ERCOLINO NON STA IN PIEDI! LA GUERRA TRA PALAZZO CHIGI E LUPI PER FAR FUORI INCALZA: LO STRAPOTERE DEL RAS DELLE GRANDI OPERE INIZIA A SFALDARSI QUANDO RENZI AFFIDA A LOTTI LA SEGRETERIA DEL CIPE
Giorgio Meletti e Carlo Tecce per "Il Fatto Quotidiano"
La Procura di Firenze, capitale in pectore, ha sparato la cannonata che ha aperto la seconda breccia di Porta Pia. Anche quando fu aperta la prima, nel 1870, era Firenze la capitale. Le macerie che allora travolsero il potere temporale della Chiesa, stavolta travolgono il potere di Maurizio Lupi sul ministero delle Infrastrutture, costruito dai Savoia proprio davanti alla breccia. Il potere ramificato di Ercole Incalza ha reso, fino a ieri, quel ministero chiave per la spesa pubblica (e per la corruzione) un luogo inespugnabile per Palazzo Chigi, che da un anno tentava invano di ridurre l’autonomia delle cricche delle grandi opere.

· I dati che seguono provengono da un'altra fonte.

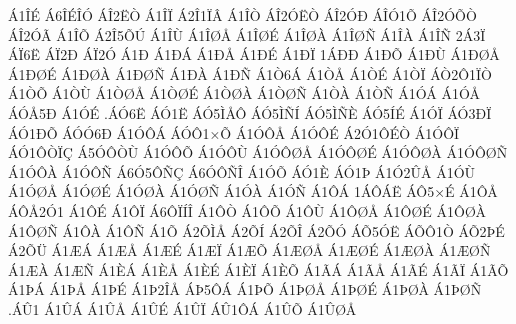 {^^c11^^ce^^c9
^^c16^^ce^^c9^^ce^^d3
^^c1^^ce2^^cb^^d2
^^c11^^ce^^cf
^^c12^^ce1^^cf^^c2
^^c11^^ce^^d2
^^c1^^ce2^^d3^^cb^^d2
^^c1^^ce2^^d3^^d0
^^c1^^ce^^d31^^d5
^^c1^^ce2^^d3^^d5^^d2
^^c1^^ce2^^d3^^c3
^^c11^^ce^^d5
^^c12^^ce5^^d5^^da
^^c11^^ce^^d9
^^c11^^ce^^d8^^c5
^^c11^^ce^^d8^^c9
^^c11^^ce^^d8^^c0
^^c11^^ce^^d8^^d1
^^c11^^ce^^c0
^^c11^^ce^^d1
2^^c13^^cf
^^c1^^cf6^^cb
^^c1^^cf2^^d0
^^c1^^cf2^^d3
^^c11^^d0
^^c11^^d0^^c1
^^c11^^d0^^c5
^^c11^^d0^^c9
^^c11^^d0^^cf
1^^c1^^d0^^d0
^^c11^^d0^^d5
^^c11^^d0^^d9
^^c11^^d0^^d8^^c5
^^c11^^d0^^d8^^c9
^^c11^^d0^^d8^^c0
^^c11^^d0^^d8^^d1
^^c11^^d0^^c0
^^c11^^d0^^d1
^^c11^^d26^^c1
^^c11^^d2^^c5
^^c11^^d2^^c9
^^c11^^d2^^cf
^^c1^^d22^^d41^^cf^^d2
^^c11^^d2^^d5
^^c11^^d2^^d9
^^c11^^d2^^d8^^c5
^^c11^^d2^^d8^^c9
^^c11^^d2^^d8^^c0
^^c11^^d2^^d8^^d1
^^c11^^d2^^c0
^^c11^^d2^^d1
^^c11^^d3^^c1
^^c11^^d3^^c5
^^c1^^d3^^c55^^d0
^^c11^^d3^^c9
.^^c1^^d36^^cb
^^c1^^d31^^cb
^^c1^^d35^^cc^^c5^^d4
^^c1^^d35^^cc^^d1^^cd
^^c1^^d35^^cc^^d1^^c8
^^c1^^d35^^cd^^c9
^^c11^^d3^^cf
^^c1^^d33^^d0^^cf
^^c1^^d31^^d0^^d5
^^c1^^d3^^d36^^d0
^^c11^^d3^^d4^^c1
^^c1^^d3^^d41^^d7^^d5
^^c11^^d3^^d4^^c5
^^c11^^d3^^d4^^c9
^^c12^^d31^^d4^^c9^^d2
^^c11^^d3^^d4^^cf
^^c1^^d31^^d4^^d2^^cf^^c7
^^c15^^d3^^d4^^d2^^d9
^^c11^^d3^^d4^^d5
^^c11^^d3^^d4^^d9
^^c11^^d3^^d4^^d8^^c5
^^c11^^d3^^d4^^d8^^c9
^^c11^^d3^^d4^^d8^^c0
^^c11^^d3^^d4^^d8^^d1
^^c11^^d3^^d4^^c0
^^c11^^d3^^d4^^d1
^^c16^^d35^^d4^^d1^^c7
^^c16^^d3^^d4^^d1^^ce
^^c11^^d3^^d5
^^c1^^d31^^c8
^^c1^^d31^^de
^^c11^^d32^^db^^c5
^^c11^^d3^^d9
^^c11^^d3^^d8^^c5
^^c11^^d3^^d8^^c9
^^c11^^d3^^d8^^c0
^^c11^^d3^^d8^^d1
^^c11^^d3^^c0
^^c11^^d3^^d1
^^c11^^d4^^c1
1^^c1^^d4^^c1^^cb
^^c1^^d45^^d7^^c9
^^c11^^d4^^c5
^^c1^^d4^^c52^^d31
^^c11^^d4^^c9
^^c11^^d4^^cf
^^c16^^d4^^cf^^cd^^ce
^^c11^^d4^^d2
^^c11^^d4^^d5
^^c11^^d4^^d9
^^c11^^d4^^d8^^c5
^^c11^^d4^^d8^^c9
^^c11^^d4^^d8^^c0
^^c11^^d4^^d8^^d1
^^c11^^d4^^c0
^^c11^^d4^^d1
^^c11^^d5
^^c12^^d5^^cc^^c5
^^c12^^d5^^cd
^^c12^^d5^^ce
^^c12^^d5^^d3
^^c1^^d55^^d3^^cb
^^c1^^d5^^d41^^d2
^^c1^^d52^^de^^c9
^^c12^^d5^^dc
^^c11^^c6^^c1
^^c11^^c6^^c5
^^c11^^c6^^c9
^^c11^^c6^^cf
^^c11^^c6^^d5
^^c11^^c6^^d8^^c5
^^c11^^c6^^d8^^c9
^^c11^^c6^^d8^^c0
^^c11^^c6^^d8^^d1
^^c11^^c6^^c0
^^c11^^c6^^d1
^^c11^^c8^^c1
^^c11^^c8^^c5
^^c11^^c8^^c9
^^c11^^c8^^cf
^^c11^^c8^^d5
^^c11^^c3^^c1
^^c11^^c3^^c5
^^c11^^c3^^c9
^^c11^^c3^^cf
^^c11^^c3^^d5
^^c11^^de^^c1
^^c11^^de^^c5
^^c11^^de^^c9
^^c11^^de2^^ce^^c5
^^c1^^de5^^d4^^c1
^^c11^^de^^d5
^^c11^^de^^d8^^c5
^^c11^^de^^d8^^c9
^^c11^^de^^d8^^c0
^^c11^^de^^d8^^d1
.^^c1^^db1
^^c11^^db^^c1
^^c11^^db^^c5
^^c11^^db^^c9
^^c11^^db^^cf
^^c1^^db1^^d4^^c1
^^c11^^db^^d5
^^c11^^db^^d8^^c5
}
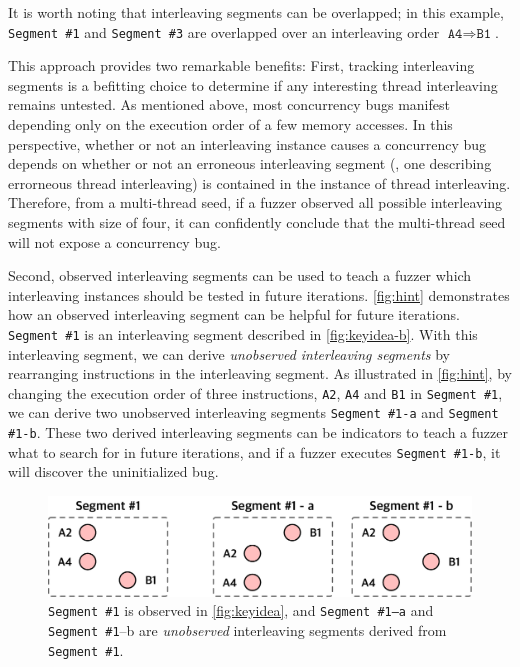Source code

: %
It is worth noting that interleaving segments can be overlapped; in
this example, \texttt{Segment \#1} and \texttt{Segment \#3} are
overlapped over an interleaving order
$\texttt{A4} \Rightarrow \texttt{B1}$.




%
This approach provides two remarkable benefits:
%
First, tracking interleaving segments is a befitting choice to
determine if any interesting thread interleaving remains untested.
%
As mentioned above, most concurrency bugs manifest depending only on
the execution order of a few memory accesses.
%
In this perspective, whether or not an interleaving instance causes a
concurrency bug depends on whether or not an erroneous interleaving
segment (\ie, one describing errorneous thread interleaving) is
contained in the instance of thread interleaving.
%
Therefore, from a multi-thread seed, if a fuzzer observed all possible
interleaving segments with size of four, it can confidently conclude
that the multi-thread seed will not expose a concurrency bug.
%



Second, observed interleaving segments can be used to teach a fuzzer
which interleaving instances should be tested in future iterations.
%
\autoref{fig:hint} demonstrates how an observed interleaving segment
can be helpful for future iterations.
%
\texttt{Segment \#1} is an interleaving segment described in
\autoref{fig:keyidea-b}.
%
With this interleaving segment, we can derive \textit{unobserved
  interleaving segments} by rearranging instructions in the
interleaving segment.
%
As illustrated in \autoref{fig:hint}, by changing the execution order
of three instructions, \texttt{A2}, \texttt{A4} and \texttt{B1} in
\texttt{Segment \#1}, we can derive two unobserved interleaving
segments \texttt{Segment \#1-a} and \texttt{Segment \#1-b}.
%
These two derived interleaving segments can be indicators to teach a
fuzzer what to search for in future iterations, and if a fuzzer
executes \texttt{Segment \#1-b}, it will discover the uninitialized
bug.
%
\begin{figure}[t]
  \centering
  \includegraphics[width=0.9\linewidth]{fig/hint.pdf}
  \caption{\texttt{Segment \#1} is observed in \autoref{fig:keyidea},
    and \texttt{Segment \#1--a} and \texttt{Segment \#1}--b are
    \textit{unobserved} interleaving segments derived from
    \texttt{Segment \#1}.}
  \label{fig:hint}
\end{figure}
%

Incalza era il vero ministro, Maurizio Lupi un esecutore. A fine dicembre 2013, mentre Matteo Renzi sta per prendere comando, il ministro chiama Incalza e gli chiede dritte per un’intervista al Corriere della Sera. Il piano delle grandi opere si materializza in una girandola di battute: c’è il Brennero, poi c’è il Terzo valico, detta Incalza, costretto poi a spiegare all’esponente ciellino che “ la Pedemontana Veneta è stradale”, e che la Pontina si fa: “La Pontina come no?! ... viene fatta la gara... è già stata approvata”. Lupi dubbioso: “Però non partono i cantieri”.
E Incalza ammette: “Ne parte poca roba... poca roba”. Poi spiega il vero oggetto del contendere. Renzi ha appena vinto le primarie da segretario Pd con la parola d’ordine di spostare la spesa dalle grandi opere a quelle piccole, come la manutenzione delle scuole. Incalza è perplesso: “Sono opere (inc.)... hanno un potere d’occupazione elevato magari non duraturo ... ma elevato ... piccole opere in piccoli comuni hanno un potere occupazionale elevato... (inc) era felice di quando partivano ‘ste puttanate... sono puttanate perché dopo due anni ‘sta gente se non ha continuità lavorativa sono cazzi”.
Nel governo Renzi c’è un’anima ostile allo strapotere di Porta Pia, capitanata dal sottosegretario Graziano Delrio e supportata dagli economisti Yoram Gutgeld e Roberto Perotti. Per difendere la filosofia delle “puttanate” infilano nel decreto Sblocca Italia un comma che sposta la Struttura tecnica di missione (vero e proprio ministero nel ministero dal quale Incalza come Minosse sceglie le opere da mandare al Cipe per il finanziamento) da Porta Pia a Palazzo Chigi.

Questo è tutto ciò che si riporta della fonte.